What was the old TV commercial line: You’ve come a long way baby?

The spot was referring, or course, to the progress women have made in this country. If you consider the fact that at one time they could not vote or own property, that is a long way.

But recent events underscore that women still have a long way to go on the bumpy road to equality.

CBS ran a piece the other night on research into deadly diseases and drugs to fight them and the takeaway from it was a real eye-opener.

Until just recently, most of the experiments were on male rats. Even female researchers, rather sheepishly admitted on camera, they never thought you might get different results if you also worked on female animals.
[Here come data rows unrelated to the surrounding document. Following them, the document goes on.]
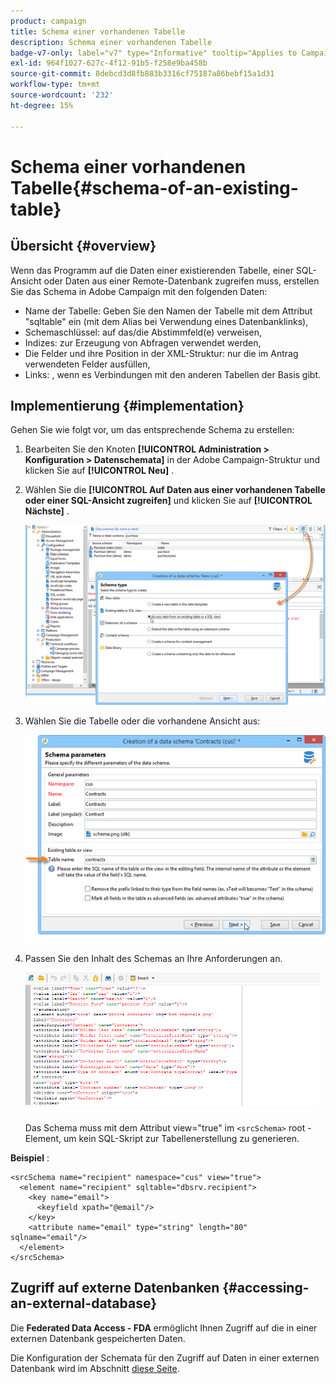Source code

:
 ```yaml
---
product: campaign
title: Schema einer vorhandenen Tabelle
description: Schema einer vorhandenen Tabelle
badge-v7-only: label="v7" type="Informative" tooltip="Applies to Campaign Classic v7 only"
exl-id: 964f1027-627c-4f12-91b5-f258e9ba458b
source-git-commit: 8debcd3d8fb883b3316cf75187a86bebf15a1d31
workflow-type: tm+mt
source-wordcount: '232'
ht-degree: 15%

---
```


# Schema einer vorhandenen Tabelle{#schema-of-an-existing-table}

## Übersicht {#overview}

Wenn das Programm auf die Daten einer existierenden Tabelle, einer SQL-Ansicht oder Daten aus einer Remote-Datenbank zugreifen muss, erstellen Sie das Schema in Adobe Campaign mit den folgenden Daten:

* Name der Tabelle: Geben Sie den Namen der Tabelle mit dem Attribut &quot;sqltable&quot; ein (mit dem Alias bei Verwendung eines Datenbanklinks),
* Schemaschlüssel: auf das/die Abstimmfeld(e) verweisen,
* Indizes: zur Erzeugung von Abfragen verwendet werden,
* Die Felder und ihre Position in der XML-Struktur: nur die im Antrag verwendeten Felder ausfüllen,
* Links: , wenn es Verbindungen mit den anderen Tabellen der Basis gibt.

## Implementierung {#implementation}

Gehen Sie wie folgt vor, um das entsprechende Schema zu erstellen:

1. Bearbeiten Sie den Knoten **[!UICONTROL Administration > Konfiguration > Datenschemata]** in der Adobe Campaign-Struktur und klicken Sie auf **[!UICONTROL Neu]** .
1. Wählen Sie die **[!UICONTROL Auf Daten aus einer vorhandenen Tabelle oder einer SQL-Ansicht zugreifen]** und klicken Sie auf **[!UICONTROL Nächste]** .

   ![](assets/s_ncs_configuration_extand_a_schema.png)

1. Wählen Sie die Tabelle oder die vorhandene Ansicht aus:

   ![](assets/s_ncs_configuration_select_table.png)

1. Passen Sie den Inhalt des Schemas an Ihre Anforderungen an.

   ![](assets/s_ncs_configuration_view_create_schema.png)

   Das Schema muss mit dem Attribut view=&quot;true&quot; im `<srcSchema>` root -Element, um kein SQL-Skript zur Tabellenerstellung zu generieren.

**Beispiel** :

```
<srcSchema name="recipient" namespace="cus" view="true">
  <element name="recipient" sqltable="dbsrv.recipient">
    <key name="email">
      <keyfield xpath="@email"/>
    </key>   
    <attribute name="email" type="string" length="80" sqlname="email"/>
  </element>
</srcSchema>
```

## Zugriff auf externe Datenbanken {#accessing-an-external-database}

Die **Federated Data Access - FDA** ermöglicht Ihnen Zugriff auf die in einer externen Datenbank gespeicherten Daten.

Die Konfiguration der Schemata für den Zugriff auf Daten in einer externen Datenbank wird im Abschnitt [diese Seite](../../installation/using/creating-data-schema.md).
After all men and women are different, in case you haven’t noticed and when they started including both sexes, guess what, they got different results. Up until now they just took the male findings and automatically assumed they applied to their female counterparts.

Talk about your gender bias.

On a different front, turns out there’s been more talk than concrete progress in welcoming women into the newsroom.

It’s especially noticeable in sports coverage. A recent Women’s Media Center review reveals 90% of sports editors are male and white. There are only two women anchoring radio sports talk shows and that’s out of 183 shows now on the air.

Wandering into the newsroom women make up 36% of the staff, which has not budged much since 1999 and “minorities consistently comprise 12 to 13 percent of American newsrooms overall.”

And regarding the influential editorial pages, male pontificators outnumber women by a commanding 4 to 1 margin at three of the country’s most prestigious papers and four newspaper syndicates.

The only sign of progress is in radio news, where the number of females increased by 8 percent last year.

In other words when it comes to health and journalism, “baby” still has a long way to go.